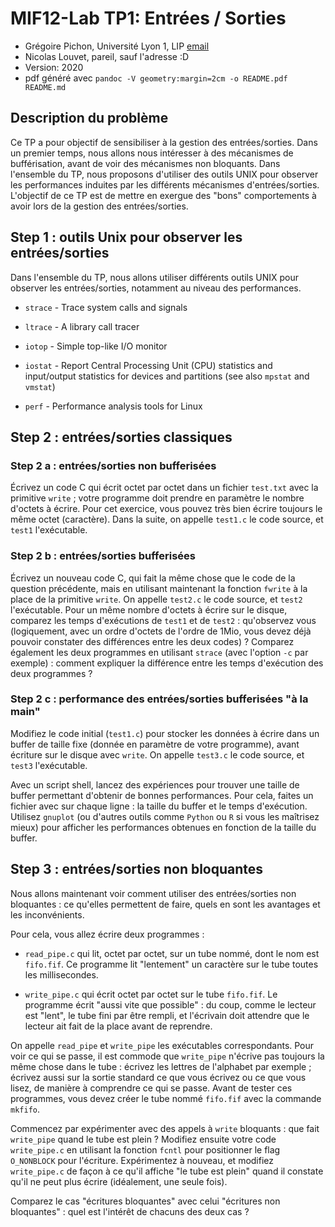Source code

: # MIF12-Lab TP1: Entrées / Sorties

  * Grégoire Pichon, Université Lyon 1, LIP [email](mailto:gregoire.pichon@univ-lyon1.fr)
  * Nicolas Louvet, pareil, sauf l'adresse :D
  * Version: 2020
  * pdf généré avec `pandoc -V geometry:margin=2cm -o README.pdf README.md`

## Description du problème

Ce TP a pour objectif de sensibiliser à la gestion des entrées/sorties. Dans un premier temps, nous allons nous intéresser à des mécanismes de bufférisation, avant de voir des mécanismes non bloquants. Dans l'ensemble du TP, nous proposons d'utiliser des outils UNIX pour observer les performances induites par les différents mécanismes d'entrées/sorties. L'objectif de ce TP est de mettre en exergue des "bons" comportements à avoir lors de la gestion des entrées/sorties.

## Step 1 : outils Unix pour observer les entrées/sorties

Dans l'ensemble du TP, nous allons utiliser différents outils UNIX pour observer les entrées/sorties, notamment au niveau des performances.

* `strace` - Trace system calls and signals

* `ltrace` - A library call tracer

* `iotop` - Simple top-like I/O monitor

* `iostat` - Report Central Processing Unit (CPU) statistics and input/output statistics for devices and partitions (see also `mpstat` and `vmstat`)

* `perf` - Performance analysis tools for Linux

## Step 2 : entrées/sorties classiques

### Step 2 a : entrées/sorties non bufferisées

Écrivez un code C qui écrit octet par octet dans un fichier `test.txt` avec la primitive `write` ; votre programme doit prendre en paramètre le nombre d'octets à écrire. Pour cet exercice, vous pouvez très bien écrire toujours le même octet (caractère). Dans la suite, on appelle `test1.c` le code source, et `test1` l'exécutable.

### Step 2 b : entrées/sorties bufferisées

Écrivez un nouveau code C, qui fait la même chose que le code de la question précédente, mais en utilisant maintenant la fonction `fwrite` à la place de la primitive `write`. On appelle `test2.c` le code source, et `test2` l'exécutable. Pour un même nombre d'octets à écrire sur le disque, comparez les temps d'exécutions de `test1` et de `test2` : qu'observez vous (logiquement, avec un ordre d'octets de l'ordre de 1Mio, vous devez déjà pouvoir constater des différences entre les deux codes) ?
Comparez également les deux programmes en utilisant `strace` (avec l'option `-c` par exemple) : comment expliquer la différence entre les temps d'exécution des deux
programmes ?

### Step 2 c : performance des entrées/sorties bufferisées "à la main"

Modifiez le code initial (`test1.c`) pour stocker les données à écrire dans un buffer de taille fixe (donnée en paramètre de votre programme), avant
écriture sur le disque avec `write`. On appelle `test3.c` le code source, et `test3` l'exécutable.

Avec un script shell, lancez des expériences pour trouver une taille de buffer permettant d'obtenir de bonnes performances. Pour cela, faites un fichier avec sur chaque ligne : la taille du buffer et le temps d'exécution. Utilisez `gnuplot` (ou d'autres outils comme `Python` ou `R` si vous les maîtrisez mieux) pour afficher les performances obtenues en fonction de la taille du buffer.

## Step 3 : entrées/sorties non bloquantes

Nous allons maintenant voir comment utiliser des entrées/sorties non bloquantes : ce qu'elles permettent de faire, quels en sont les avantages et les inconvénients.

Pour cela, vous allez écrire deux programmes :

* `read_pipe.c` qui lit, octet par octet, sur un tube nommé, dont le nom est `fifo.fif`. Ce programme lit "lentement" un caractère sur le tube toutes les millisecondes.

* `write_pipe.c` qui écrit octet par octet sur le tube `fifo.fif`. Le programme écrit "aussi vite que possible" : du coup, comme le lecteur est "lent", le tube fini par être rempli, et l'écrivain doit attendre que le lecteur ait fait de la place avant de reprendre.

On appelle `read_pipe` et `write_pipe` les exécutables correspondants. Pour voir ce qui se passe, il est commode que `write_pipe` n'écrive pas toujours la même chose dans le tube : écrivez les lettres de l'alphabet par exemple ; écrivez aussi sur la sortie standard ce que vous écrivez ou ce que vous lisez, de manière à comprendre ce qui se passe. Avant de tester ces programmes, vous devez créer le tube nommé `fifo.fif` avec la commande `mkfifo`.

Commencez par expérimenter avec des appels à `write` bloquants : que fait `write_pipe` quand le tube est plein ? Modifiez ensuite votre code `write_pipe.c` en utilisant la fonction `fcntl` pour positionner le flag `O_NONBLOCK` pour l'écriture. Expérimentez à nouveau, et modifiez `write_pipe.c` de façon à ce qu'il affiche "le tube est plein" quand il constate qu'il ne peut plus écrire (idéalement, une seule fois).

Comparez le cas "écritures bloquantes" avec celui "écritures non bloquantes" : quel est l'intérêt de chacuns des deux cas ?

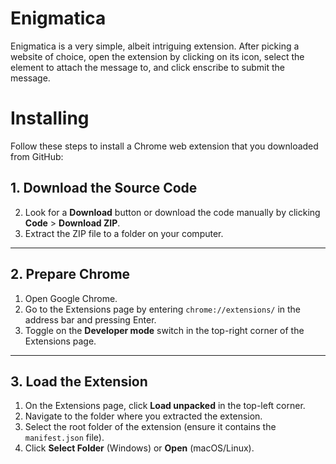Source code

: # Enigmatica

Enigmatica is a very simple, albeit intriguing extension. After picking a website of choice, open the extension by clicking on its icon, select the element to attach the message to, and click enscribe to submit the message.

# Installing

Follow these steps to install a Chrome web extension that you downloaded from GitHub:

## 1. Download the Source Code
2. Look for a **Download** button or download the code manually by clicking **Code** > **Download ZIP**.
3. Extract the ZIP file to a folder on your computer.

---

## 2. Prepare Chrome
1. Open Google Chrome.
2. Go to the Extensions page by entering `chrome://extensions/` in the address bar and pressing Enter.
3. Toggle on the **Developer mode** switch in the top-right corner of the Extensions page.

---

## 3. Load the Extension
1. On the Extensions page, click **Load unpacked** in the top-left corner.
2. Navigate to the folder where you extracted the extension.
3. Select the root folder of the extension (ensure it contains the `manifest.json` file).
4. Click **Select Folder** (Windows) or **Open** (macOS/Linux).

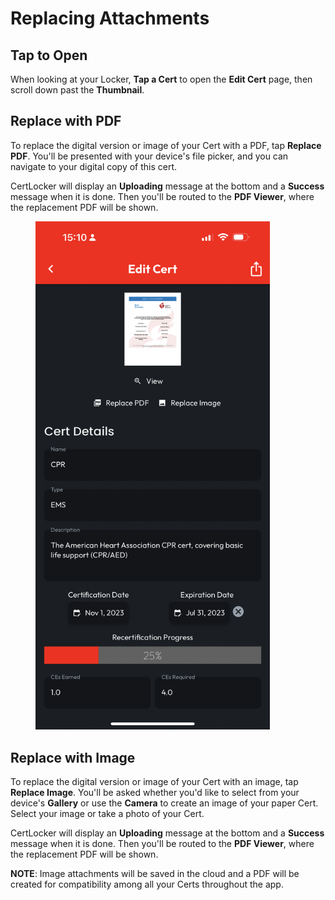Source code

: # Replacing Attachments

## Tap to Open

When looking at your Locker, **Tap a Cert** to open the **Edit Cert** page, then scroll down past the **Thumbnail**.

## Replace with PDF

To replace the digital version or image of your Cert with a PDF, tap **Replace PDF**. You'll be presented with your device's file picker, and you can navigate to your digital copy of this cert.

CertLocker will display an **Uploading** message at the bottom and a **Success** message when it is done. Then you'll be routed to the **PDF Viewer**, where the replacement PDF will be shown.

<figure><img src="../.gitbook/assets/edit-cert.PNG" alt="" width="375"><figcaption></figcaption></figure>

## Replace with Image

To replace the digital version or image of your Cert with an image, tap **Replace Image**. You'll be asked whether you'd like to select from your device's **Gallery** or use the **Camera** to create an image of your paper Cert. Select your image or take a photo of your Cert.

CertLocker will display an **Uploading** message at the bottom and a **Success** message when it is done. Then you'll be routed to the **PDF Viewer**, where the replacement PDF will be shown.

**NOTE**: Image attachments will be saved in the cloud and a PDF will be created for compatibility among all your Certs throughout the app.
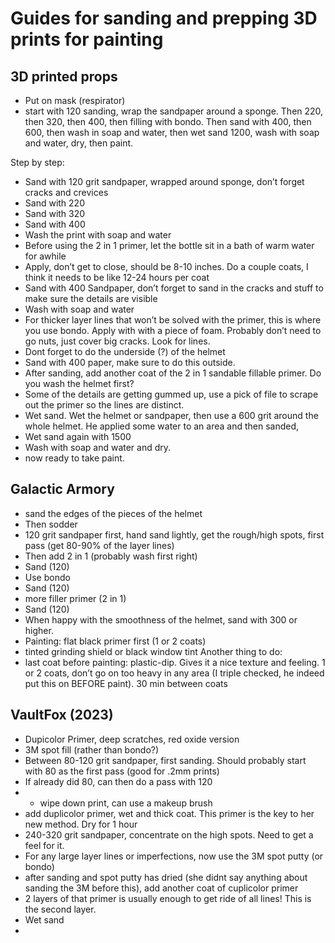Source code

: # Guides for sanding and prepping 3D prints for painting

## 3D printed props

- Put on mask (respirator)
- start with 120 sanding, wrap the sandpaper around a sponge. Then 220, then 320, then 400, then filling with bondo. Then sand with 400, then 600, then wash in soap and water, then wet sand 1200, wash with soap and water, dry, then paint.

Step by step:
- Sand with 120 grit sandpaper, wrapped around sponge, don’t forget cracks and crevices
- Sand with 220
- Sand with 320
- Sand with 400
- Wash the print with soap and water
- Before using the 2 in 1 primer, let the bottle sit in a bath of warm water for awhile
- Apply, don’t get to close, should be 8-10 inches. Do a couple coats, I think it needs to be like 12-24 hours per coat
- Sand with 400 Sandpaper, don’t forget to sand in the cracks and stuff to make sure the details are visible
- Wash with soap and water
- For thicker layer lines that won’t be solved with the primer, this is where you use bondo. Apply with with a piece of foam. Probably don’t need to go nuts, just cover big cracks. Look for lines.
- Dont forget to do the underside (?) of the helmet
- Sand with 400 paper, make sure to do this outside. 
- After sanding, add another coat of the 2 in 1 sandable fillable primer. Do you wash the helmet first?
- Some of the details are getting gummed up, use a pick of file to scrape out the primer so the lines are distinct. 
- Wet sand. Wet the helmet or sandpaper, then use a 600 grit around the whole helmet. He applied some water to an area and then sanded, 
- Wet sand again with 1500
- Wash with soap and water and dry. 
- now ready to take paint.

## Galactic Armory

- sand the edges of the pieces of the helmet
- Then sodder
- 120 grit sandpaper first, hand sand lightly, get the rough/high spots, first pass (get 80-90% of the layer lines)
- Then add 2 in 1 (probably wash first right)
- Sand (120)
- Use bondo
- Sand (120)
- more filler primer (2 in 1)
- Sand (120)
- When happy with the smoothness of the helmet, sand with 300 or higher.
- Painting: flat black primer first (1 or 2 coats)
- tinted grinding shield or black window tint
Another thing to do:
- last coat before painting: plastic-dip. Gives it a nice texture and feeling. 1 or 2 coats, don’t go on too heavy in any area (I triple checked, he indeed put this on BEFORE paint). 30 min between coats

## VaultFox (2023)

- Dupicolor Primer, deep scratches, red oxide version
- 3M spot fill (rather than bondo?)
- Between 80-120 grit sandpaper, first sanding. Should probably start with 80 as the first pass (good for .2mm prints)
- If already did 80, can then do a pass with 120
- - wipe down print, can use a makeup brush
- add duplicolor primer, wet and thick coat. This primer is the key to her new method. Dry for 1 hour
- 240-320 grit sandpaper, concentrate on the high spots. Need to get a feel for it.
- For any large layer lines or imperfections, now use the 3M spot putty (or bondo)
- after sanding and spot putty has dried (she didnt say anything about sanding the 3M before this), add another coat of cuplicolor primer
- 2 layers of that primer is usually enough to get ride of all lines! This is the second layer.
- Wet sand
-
...
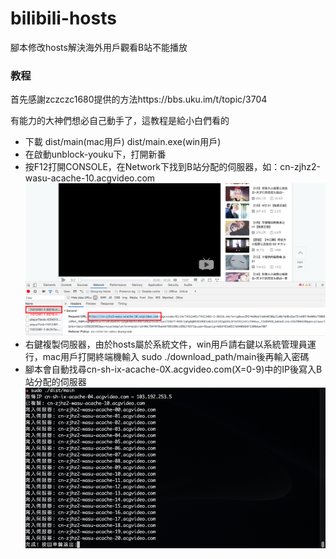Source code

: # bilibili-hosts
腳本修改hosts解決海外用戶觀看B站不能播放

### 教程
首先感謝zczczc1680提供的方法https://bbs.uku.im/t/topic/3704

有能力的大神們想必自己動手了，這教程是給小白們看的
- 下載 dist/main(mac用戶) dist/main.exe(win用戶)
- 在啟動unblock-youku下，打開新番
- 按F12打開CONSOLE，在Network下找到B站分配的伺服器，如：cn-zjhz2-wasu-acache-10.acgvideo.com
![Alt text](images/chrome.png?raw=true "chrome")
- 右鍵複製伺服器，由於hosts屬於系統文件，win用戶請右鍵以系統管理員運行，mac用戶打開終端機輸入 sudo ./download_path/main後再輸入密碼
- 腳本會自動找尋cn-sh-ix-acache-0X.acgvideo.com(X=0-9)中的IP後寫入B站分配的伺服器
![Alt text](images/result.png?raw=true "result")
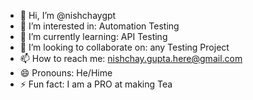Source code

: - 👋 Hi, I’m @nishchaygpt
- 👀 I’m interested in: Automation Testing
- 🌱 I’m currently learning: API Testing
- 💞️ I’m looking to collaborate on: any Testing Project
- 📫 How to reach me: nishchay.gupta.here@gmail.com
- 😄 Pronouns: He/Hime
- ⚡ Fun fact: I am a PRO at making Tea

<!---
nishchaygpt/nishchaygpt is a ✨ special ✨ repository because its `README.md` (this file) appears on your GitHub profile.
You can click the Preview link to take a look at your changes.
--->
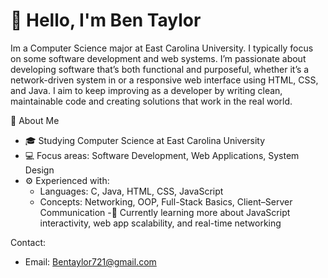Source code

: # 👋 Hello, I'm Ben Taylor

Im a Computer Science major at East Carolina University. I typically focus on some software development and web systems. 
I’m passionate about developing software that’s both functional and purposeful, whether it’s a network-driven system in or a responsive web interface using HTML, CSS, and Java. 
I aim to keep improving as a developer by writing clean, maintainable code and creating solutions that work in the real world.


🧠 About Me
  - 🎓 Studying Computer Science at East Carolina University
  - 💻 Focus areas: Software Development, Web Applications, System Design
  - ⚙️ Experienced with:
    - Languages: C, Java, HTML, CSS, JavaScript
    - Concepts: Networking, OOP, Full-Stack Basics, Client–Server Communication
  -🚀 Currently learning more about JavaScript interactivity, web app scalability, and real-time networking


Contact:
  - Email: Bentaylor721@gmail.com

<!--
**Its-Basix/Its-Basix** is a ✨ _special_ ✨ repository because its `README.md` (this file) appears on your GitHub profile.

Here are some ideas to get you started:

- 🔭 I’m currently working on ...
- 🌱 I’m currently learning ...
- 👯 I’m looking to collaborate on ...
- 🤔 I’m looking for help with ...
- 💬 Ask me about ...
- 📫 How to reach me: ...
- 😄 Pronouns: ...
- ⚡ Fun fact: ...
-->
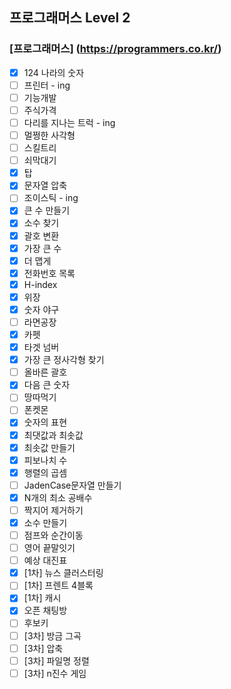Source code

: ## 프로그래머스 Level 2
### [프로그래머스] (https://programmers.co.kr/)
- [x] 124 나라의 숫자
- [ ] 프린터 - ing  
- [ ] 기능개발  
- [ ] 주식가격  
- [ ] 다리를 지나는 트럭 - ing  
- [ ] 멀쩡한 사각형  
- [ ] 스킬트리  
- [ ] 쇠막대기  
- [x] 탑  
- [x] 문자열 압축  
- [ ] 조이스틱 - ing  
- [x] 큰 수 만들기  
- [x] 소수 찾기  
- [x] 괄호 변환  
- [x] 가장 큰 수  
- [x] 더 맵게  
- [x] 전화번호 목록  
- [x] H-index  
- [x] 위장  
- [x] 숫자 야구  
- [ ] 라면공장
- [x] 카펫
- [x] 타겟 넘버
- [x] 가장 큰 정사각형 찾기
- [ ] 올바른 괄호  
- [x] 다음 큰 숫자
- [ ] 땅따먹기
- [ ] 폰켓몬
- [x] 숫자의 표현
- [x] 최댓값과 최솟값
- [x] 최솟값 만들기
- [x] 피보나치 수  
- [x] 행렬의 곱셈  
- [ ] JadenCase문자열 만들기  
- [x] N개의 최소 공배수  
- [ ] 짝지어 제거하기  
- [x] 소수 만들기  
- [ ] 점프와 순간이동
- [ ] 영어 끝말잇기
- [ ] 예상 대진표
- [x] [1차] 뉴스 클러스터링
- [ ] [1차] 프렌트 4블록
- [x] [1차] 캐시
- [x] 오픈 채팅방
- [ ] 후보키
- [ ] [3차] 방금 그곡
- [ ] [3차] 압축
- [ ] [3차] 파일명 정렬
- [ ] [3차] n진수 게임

**What is required:** Beginning at the line with "Écrivez un code" and ending at the line with "Avec un script", reproduce each line of the data above exactly, and add no other lines.

**Answer box:**
Écrivez un code C qui écrit octet par octet dans un fichier `test.txt` avec la primitive `write` ; votre programme doit prendre en paramètre le nombre d'octets à écrire. Pour cet exercice, vous pouvez très bien écrire toujours le même octet (caractère). Dans la suite, on appelle `test1.c` le code source, et `test1` l'exécutable.

### Step 2 b : entrées/sorties bufferisées

Écrivez un nouveau code C, qui fait la même chose que le code de la question précédente, mais en utilisant maintenant la fonction `fwrite` à la place de la primitive `write`. On appelle `test2.c` le code source, et `test2` l'exécutable. Pour un même nombre d'octets à écrire sur le disque, comparez les temps d'exécutions de `test1` et de `test2` : qu'observez vous (logiquement, avec un ordre d'octets de l'ordre de 1Mio, vous devez déjà pouvoir constater des différences entre les deux codes) ?
Comparez également les deux programmes en utilisant `strace` (avec l'option `-c` par exemple) : comment expliquer la différence entre les temps d'exécution des deux
programmes ?

### Step 2 c : performance des entrées/sorties bufferisées "à la main"

Modifiez le code initial (`test1.c`) pour stocker les données à écrire dans un buffer de taille fixe (donnée en paramètre de votre programme), avant
écriture sur le disque avec `write`. On appelle `test3.c` le code source, et `test3` l'exécutable.

Avec un script shell, lancez des expériences pour trouver une taille de buffer permettant d'obtenir de bonnes performances. Pour cela, faites un fichier avec sur chaque ligne : la taille du buffer et le temps d'exécution. Utilisez `gnuplot` (ou d'autres outils comme `Python` ou `R` si vous les maîtrisez mieux) pour afficher les performances obtenues en fonction de la taille du buffer.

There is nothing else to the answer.